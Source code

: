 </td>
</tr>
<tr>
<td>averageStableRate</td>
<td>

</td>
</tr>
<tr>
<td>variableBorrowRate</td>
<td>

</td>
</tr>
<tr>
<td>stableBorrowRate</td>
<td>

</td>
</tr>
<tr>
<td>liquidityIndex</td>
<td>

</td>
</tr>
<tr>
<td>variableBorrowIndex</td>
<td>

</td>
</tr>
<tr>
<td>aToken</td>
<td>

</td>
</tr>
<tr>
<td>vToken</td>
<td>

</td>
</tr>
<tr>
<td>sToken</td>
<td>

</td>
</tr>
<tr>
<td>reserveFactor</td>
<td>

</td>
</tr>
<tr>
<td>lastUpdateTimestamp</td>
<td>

● TASK REQUIREMENTS
All of the data above needs to be written out exactly.

● RESPONSE FOR THIS EXERCISE
Source code

: </td>
</tr>
<tr>
<td>averageStableRate</td>
<td>

</td>
</tr>
<tr>
<td>variableBorrowRate</td>
<td>

</td>
</tr>
<tr>
<td>stableBorrowRate</td>
<td>

</td>
</tr>
<tr>
<td>liquidityIndex</td>
<td>

</td>
</tr>
<tr>
<td>variableBorrowIndex</td>
<td>

</td>
</tr>
<tr>
<td>aToken</td>
<td>

</td>
</tr>
<tr>
<td>vToken</td>
<td>

</td>
</tr>
<tr>
<td>sToken</td>
<td>

</td>
</tr>
<tr>
<td>reserveFactor</td>
<td>

</td>
</tr>
<tr>
<td>lastUpdateTimestamp</td>
<td>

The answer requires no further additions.